What lines in the entries below contain the word "Topics"? Copy all of them.

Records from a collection
· · · ·

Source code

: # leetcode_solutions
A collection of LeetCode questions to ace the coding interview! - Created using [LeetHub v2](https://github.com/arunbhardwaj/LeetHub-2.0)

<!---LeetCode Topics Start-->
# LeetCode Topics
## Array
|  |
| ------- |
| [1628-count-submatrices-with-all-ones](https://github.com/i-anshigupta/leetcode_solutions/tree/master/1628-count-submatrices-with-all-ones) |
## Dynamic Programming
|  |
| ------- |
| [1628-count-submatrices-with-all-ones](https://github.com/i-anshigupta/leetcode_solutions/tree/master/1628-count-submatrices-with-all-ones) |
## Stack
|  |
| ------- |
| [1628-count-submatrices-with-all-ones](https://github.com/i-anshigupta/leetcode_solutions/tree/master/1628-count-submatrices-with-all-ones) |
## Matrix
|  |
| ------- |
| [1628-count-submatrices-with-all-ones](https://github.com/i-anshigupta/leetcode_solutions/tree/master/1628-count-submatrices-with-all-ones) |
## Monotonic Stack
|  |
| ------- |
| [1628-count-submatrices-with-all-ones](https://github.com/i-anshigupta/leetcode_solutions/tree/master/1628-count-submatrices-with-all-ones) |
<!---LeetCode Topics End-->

· · · ·

#### [OUTPUT FOR THIS TASK]
<!---LeetCode Topics Start-->
# LeetCode Topics
<!---LeetCode Topics End-->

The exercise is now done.